Perikles öldükten sonra Atina yönetimi Kleon adında bir adamın kontrolü altına girdi. Atina'da savaş ve genişlemeyi en çok isteyen siyasi grupların bir üyesi olarak, Perikles'in tasarladığı savunma stratejisini neredeyse anında değiştirdi.

Sparta'da tam vatandaşların el işçiliği yapması yasaktı ve bu, Sparta'nın gıda tedarikinin neredeyse tamamının, çoğu Sparta tarafından fethedilen Mora Yarımadası'ndaki şehirlerin tebaası veya torunları olan bu helotların zorla çalıştırılmasına bağlı olduğu anlamına geliyordu. Bununla birlikte, helot isyanları sık sık görülüyordu ve Sparta içinde önemli bir siyasi istikrarsızlık kaynağıydı, bu da Atina'yaAtina'nın yeni saldırı stratejisi Sparta'ya en zayıf noktasından, yani helotlara olan bağımlılığından saldırmaktı. Çok geçmeden Atina, Sparta'yı zayıflatmak ve teslim olmaları için baskı yapmak amacıyla helotları isyana teşvik edecekti.
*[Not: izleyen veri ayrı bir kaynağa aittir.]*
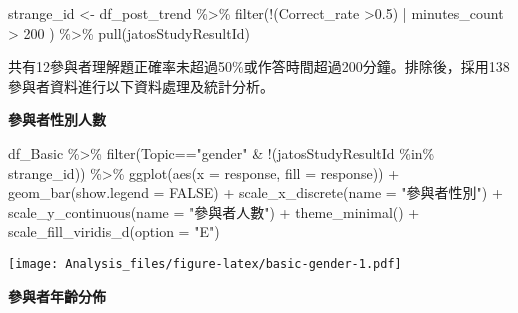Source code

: \documentclass[
]{article}
\newenvironment{Shaded}{\begin{snugshade}}{\end{snugshade}}
\newcommand{\AttributeTok}[1]{\textcolor[rgb]{0.77,0.63,0.00}{#1}}
\newcommand{\ConstantTok}[1]{\textcolor[rgb]{0.00,0.00,0.00}{#1}}
\newcommand{\DecValTok}[1]{\textcolor[rgb]{0.00,0.00,0.81}{#1}}
\newcommand{\FloatTok}[1]{\textcolor[rgb]{0.00,0.00,0.81}{#1}}
\newcommand{\FunctionTok}[1]{\textcolor[rgb]{0.00,0.00,0.00}{#1}}
\newcommand{\NormalTok}[1]{#1}
\newcommand{\OtherTok}[1]{\textcolor[rgb]{0.56,0.35,0.01}{#1}}
\newcommand{\SpecialCharTok}[1]{\textcolor[rgb]{0.00,0.00,0.00}{#1}}
\newcommand{\StringTok}[1]{\textcolor[rgb]{0.31,0.60,0.02}{#1}}
\begin{document}
\begin{Shaded}
\begin{Highlighting}[]
\NormalTok{strange\_id }\OtherTok{\textless{}{-}}\NormalTok{ df\_post\_trend }\SpecialCharTok{\%\textgreater{}\%}
  \FunctionTok{filter}\NormalTok{(}\SpecialCharTok{!}\NormalTok{(Correct\_rate }\SpecialCharTok{\textgreater{}}\FloatTok{0.5}\NormalTok{) }\SpecialCharTok{|}\NormalTok{ minutes\_count }\SpecialCharTok{\textgreater{}} \DecValTok{200}\NormalTok{ ) }\SpecialCharTok{\%\textgreater{}\%}
  \FunctionTok{pull}\NormalTok{(jatosStudyResultId)}
\end{Highlighting}
\end{Shaded}

共有12參與者理解題正確率未超過50\%或作答時間超過200分鐘。排除後，採用138
參與者資料進行以下資料處理及統計分析。

\textbf{參與者性別人數}

\begin{Shaded}
\begin{Highlighting}[]
\NormalTok{df\_Basic }\SpecialCharTok{\%\textgreater{}\%} \FunctionTok{filter}\NormalTok{(Topic}\SpecialCharTok{==}\StringTok{"gender"} \SpecialCharTok{\&} \SpecialCharTok{!}\NormalTok{(jatosStudyResultId }\SpecialCharTok{\%in\%}\NormalTok{ strange\_id)) }\SpecialCharTok{\%\textgreater{}\%}
  \FunctionTok{ggplot}\NormalTok{(}\FunctionTok{aes}\NormalTok{(}\AttributeTok{x =}\NormalTok{ response, }\AttributeTok{fill =}\NormalTok{ response)) }\SpecialCharTok{+}
  \FunctionTok{geom\_bar}\NormalTok{(}\AttributeTok{show.legend =} \ConstantTok{FALSE}\NormalTok{) }\SpecialCharTok{+}
  \FunctionTok{scale\_x\_discrete}\NormalTok{(}\AttributeTok{name =} \StringTok{"參與者性別"}\NormalTok{) }\SpecialCharTok{+}
  \FunctionTok{scale\_y\_continuous}\NormalTok{(}\AttributeTok{name =} \StringTok{"參與者人數"}\NormalTok{) }\SpecialCharTok{+}
  \FunctionTok{theme\_minimal}\NormalTok{() }\SpecialCharTok{+}
  \FunctionTok{scale\_fill\_viridis\_d}\NormalTok{(}\AttributeTok{option =} \StringTok{"E"}\NormalTok{)}
\end{Highlighting}
\end{Shaded}

\texttt{[image: Analysis\_files/figure-latex/basic-gender-1.pdf]}

\textbf{參與者年齡分佈}
\end{document}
Ancak bundan önce Kleon, Sparta tehdidini Yunanistan'ın diğer bölgelerinden uzaklaştırmak istiyordu. Boeotia ve Aetolia'da konuşlanmış Sparta kuvvetlerini geri püskürtmek için seferler düzenledi ve bazı başarılar elde etti. Ardından, Spartalılar o zamanlar Delos ittifakının/Atina İmparatorluğu'nun bir parçası olan Lesbos adasında bir isyanı desteklediğinde, Atina buna acımasızca karşılık verdi.Bu meseleleri kontrol altına alan Cleon daha sonra Spartalılara kendi topraklarında saldırmak için harekete geçti ki bu hamle sadece çatışmanın bu kısmında değil tüm Peloponnesos Savaşı'nda oldukça önemli olacaktı.

Pylos Savaşı

Peloponez Savaşı'nın ilk yılları boyunca Atinalılar, donanma komutanı Demosthenes'in önderliğinde Peloponez kıyılarındaki stratejik limanlara saldırmışlardır. Sparta donanmasının görece zayıflığı nedeniyle, Atina filosu kıyı boyunca küçük topluluklara baskın düzenlerken çok az direnişle karşılaşmıştır. Ancak Atinalılar kıyı boyunca ilerlerken, helotlarsık sık Atinalılarla buluşmaya koştu, çünkü bu onların yoksulluklarından kurtulmaları anlamına geliyordu.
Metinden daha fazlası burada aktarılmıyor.